The gold-medal match against Great Britain’s Christopher Skelley was an all-out battle, which Skelley won by waza-ari.
“I fought hard, I fought strong,” Goodrich said. “I’ve fought Skelley a lot and only beaten him once, but I feel like every match he and I fight are so close every time. I mean, in worlds in 2018 I broke his nose and his foot. But he’s resilient and he knows his game plan. I knew what he was going to do but I wasn’t able to capitalize enough. He’s a smart player.”
Skelley was similarly complementary of Goodrich after their match.
“I’m pretty relieved because it was an awful fight,” Skelley said following the contest at Tokyo’s iconic Nippon Budokan. “It was just a dogged, horrible fight. Ben Goodrich is a fantastic athlete, and he pushed me all the way.”
There are always new goals, and if Goodrich does continue on the international scene beating Skelley in a rematch is one of them, he said.
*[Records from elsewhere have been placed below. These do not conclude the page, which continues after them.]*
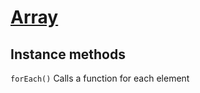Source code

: # [Array](https://developer.mozilla.org/en-US/docs/Web/JavaScript/Reference/Global_Objects/Array)

## Instance methods

`forEach()` Calls a function for each element
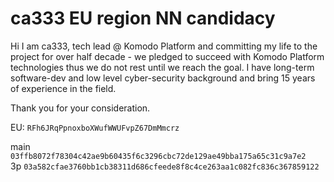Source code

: # ca333 EU region NN candidacy


Hi I am ca333, tech lead @ Komodo Platform and committing my life to the project for over half decade - we pledged to succeed with Komodo Platform technologies thus we do not rest until we reach the goal.
I have long-term software-dev and low level cyber-security background and bring 15 years of experience in the field. 

Thank you for your consideration. 


EU: `RFh6JRqPpnoxboXWufWWUFvpZ67DmMmcrz`

main `03ffb8072f78304c42ae9b60435f6c3296cbc72de129ae49bba175a65c31c9a7e2` <br>
3p `03a582cfae3760bb1cb38311d686cfeede8f8c4ce263aa1c082fc836c367859122`
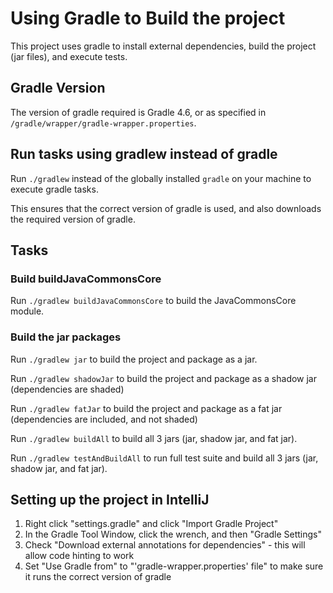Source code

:# Using Gradle to Build the project

This project uses gradle to install external dependencies, build the project (jar files), and execute tests.

## Gradle Version

The version of gradle required is Gradle 4.6, or as specified in `/gradle/wrapper/gradle-wrapper.properties`.

## Run tasks using gradlew instead of gradle

Run `./gradlew` instead of the globally installed `gradle` on your machine to execute gradle tasks.

This ensures that the correct version of gradle is used, and also downloads the required version of gradle.

## Tasks

### Build buildJavaCommonsCore

Run `./gradlew buildJavaCommonsCore` to build the JavaCommonsCore module.

### Build the jar packages

Run `./gradlew jar` to build the project and package as a jar.

Run `./gradlew shadowJar` to build the project and package as a shadow jar (dependencies are shaded)

Run `./gradlew fatJar` to build the project and package as a fat jar (dependencies are included, and not shaded)

Run `./gradlew buildAll` to build all 3 jars (jar, shadow jar, and fat jar).

Run `./gradlew testAndBuildAll` to run full test suite and build all 3 jars (jar, shadow jar, and fat jar).

## Setting  up the project in IntelliJ
1. Right click "settings.gradle" and click "Import Gradle Project"
2. In the Gradle Tool Window, click the wrench, and then "Gradle Settings"
3. Check "Download external annotations for dependencies" - this will allow code hinting to work
4. Set "Use Gradle from" to "'gradle-wrapper.properties' file" to make sure it runs the correct version of gradle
In addition to winning the silver medal, Goodrich was also able to experience the Games with Pernheim, to an extent. Although they couldn’t spend much time together between the restrictions in place and their schedules, they were able to be there for each other and support one other.
“Especially with our parents not being able to be there, to have that support system was obviously super cool,” he said.
Whether or not Goodrich continues on and tries to compete in Paris remains to be seen. For now, he plans to hold some kids’ camps in Pernheim’s hometown of Gothenburg, and he’ll continue training with the club team with which he spent time leading up to Tokyo. He and Pernheim, who lost in the repechage of the women’s 63 kg. class, are also getting married in a small family ceremony in Sweden on Jan. 6.
Meanwhile, they’re both waiting to hear from the sport’s governing body about weight classes and other changes that may take place going into Paris in 2024.
“I have a little time before I have to make a full decision,” he said. “We’ll see where life brings us.”


Karen Price is a reporter from Pittsburgh who has covered Olympic and Paralympic sports for various publications. She is a freelance contributor to TeamUSA.org on behalf of Red Line Editorial, Inc.